Saved data entries
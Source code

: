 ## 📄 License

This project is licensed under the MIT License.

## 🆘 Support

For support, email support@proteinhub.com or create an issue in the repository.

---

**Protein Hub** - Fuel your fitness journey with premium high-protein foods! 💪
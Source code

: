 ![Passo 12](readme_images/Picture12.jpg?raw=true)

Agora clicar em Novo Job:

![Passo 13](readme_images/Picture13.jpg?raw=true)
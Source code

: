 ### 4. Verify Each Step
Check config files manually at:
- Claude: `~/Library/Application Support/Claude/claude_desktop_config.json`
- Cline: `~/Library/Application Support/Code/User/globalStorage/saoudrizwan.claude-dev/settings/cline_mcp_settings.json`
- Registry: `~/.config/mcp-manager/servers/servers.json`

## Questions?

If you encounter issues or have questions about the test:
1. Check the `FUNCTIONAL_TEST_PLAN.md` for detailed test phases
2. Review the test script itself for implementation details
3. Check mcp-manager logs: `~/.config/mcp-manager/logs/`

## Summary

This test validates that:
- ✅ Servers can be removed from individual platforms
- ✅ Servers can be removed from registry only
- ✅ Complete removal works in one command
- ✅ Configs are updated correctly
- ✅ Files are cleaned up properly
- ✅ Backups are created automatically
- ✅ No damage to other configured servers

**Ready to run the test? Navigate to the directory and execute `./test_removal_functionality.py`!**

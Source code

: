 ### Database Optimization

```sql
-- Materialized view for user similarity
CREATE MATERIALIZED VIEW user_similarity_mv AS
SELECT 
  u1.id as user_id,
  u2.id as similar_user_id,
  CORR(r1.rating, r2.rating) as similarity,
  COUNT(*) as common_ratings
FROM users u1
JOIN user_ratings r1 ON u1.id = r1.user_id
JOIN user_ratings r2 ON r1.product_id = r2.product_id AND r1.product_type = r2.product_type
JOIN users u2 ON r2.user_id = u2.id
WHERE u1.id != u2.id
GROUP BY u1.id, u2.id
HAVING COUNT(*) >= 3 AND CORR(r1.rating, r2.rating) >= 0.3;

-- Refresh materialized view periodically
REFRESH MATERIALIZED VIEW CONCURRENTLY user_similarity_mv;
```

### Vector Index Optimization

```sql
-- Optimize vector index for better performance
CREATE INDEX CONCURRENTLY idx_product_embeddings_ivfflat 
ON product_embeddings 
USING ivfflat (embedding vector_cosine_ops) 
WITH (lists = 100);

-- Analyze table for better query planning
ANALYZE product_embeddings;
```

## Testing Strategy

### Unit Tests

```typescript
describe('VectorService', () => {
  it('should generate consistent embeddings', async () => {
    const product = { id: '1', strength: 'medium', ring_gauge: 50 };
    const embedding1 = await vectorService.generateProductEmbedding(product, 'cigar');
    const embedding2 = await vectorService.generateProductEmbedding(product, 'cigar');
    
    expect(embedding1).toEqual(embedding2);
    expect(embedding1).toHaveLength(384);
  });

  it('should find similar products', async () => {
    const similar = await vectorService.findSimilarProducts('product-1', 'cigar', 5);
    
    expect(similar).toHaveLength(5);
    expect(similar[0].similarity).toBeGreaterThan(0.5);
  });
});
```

Exercise brief ▸ Copy out the records in full, matching every line character for character.

Solution to the exercise ▸
Source code

: ## 📄 License

This project is licensed under the MIT License.

## 🆘 Support

For support, email support@proteinhub.com or create an issue in the repository.

---

**Protein Hub** - Fuel your fitness journey with premium high-protein foods! 💪
Source code

: ![Passo 12](readme_images/Picture12.jpg?raw=true)

Agora clicar em Novo Job:

![Passo 13](readme_images/Picture13.jpg?raw=true)
Source code

: ### 4. Verify Each Step
Check config files manually at:
- Claude: `~/Library/Application Support/Claude/claude_desktop_config.json`
- Cline: `~/Library/Application Support/Code/User/globalStorage/saoudrizwan.claude-dev/settings/cline_mcp_settings.json`
- Registry: `~/.config/mcp-manager/servers/servers.json`

## Questions?

If you encounter issues or have questions about the test:
1. Check the `FUNCTIONAL_TEST_PLAN.md` for detailed test phases
2. Review the test script itself for implementation details
3. Check mcp-manager logs: `~/.config/mcp-manager/logs/`

## Summary

This test validates that:
- ✅ Servers can be removed from individual platforms
- ✅ Servers can be removed from registry only
- ✅ Complete removal works in one command
- ✅ Configs are updated correctly
- ✅ Files are cleaned up properly
- ✅ Backups are created automatically
- ✅ No damage to other configured servers

**Ready to run the test? Navigate to the directory and execute `./test_removal_functionality.py`!**

Source code

: ### Database Optimization

```sql
-- Materialized view for user similarity
CREATE MATERIALIZED VIEW user_similarity_mv AS
SELECT 
  u1.id as user_id,
  u2.id as similar_user_id,
  CORR(r1.rating, r2.rating) as similarity,
  COUNT(*) as common_ratings
FROM users u1
JOIN user_ratings r1 ON u1.id = r1.user_id
JOIN user_ratings r2 ON r1.product_id = r2.product_id AND r1.product_type = r2.product_type
JOIN users u2 ON r2.user_id = u2.id
WHERE u1.id != u2.id
GROUP BY u1.id, u2.id
HAVING COUNT(*) >= 3 AND CORR(r1.rating, r2.rating) >= 0.3;

-- Refresh materialized view periodically
REFRESH MATERIALIZED VIEW CONCURRENTLY user_similarity_mv;
```

### Vector Index Optimization

```sql
-- Optimize vector index for better performance
CREATE INDEX CONCURRENTLY idx_product_embeddings_ivfflat 
ON product_embeddings 
USING ivfflat (embedding vector_cosine_ops) 
WITH (lists = 100);

-- Analyze table for better query planning
ANALYZE product_embeddings;
```

## Testing Strategy

### Unit Tests

```typescript
describe('VectorService', () => {
  it('should generate consistent embeddings', async () => {
    const product = { id: '1', strength: 'medium', ring_gauge: 50 };
    const embedding1 = await vectorService.generateProductEmbedding(product, 'cigar');
    const embedding2 = await vectorService.generateProductEmbedding(product, 'cigar');
    
    expect(embedding1).toEqual(embedding2);
    expect(embedding1).toHaveLength(384);
  });

  it('should find similar products', async () => {
    const similar = await vectorService.findSimilarProducts('product-1', 'cigar', 5);
    
    expect(similar).toHaveLength(5);
    expect(similar[0].similarity).toBeGreaterThan(0.5);
  });
});
```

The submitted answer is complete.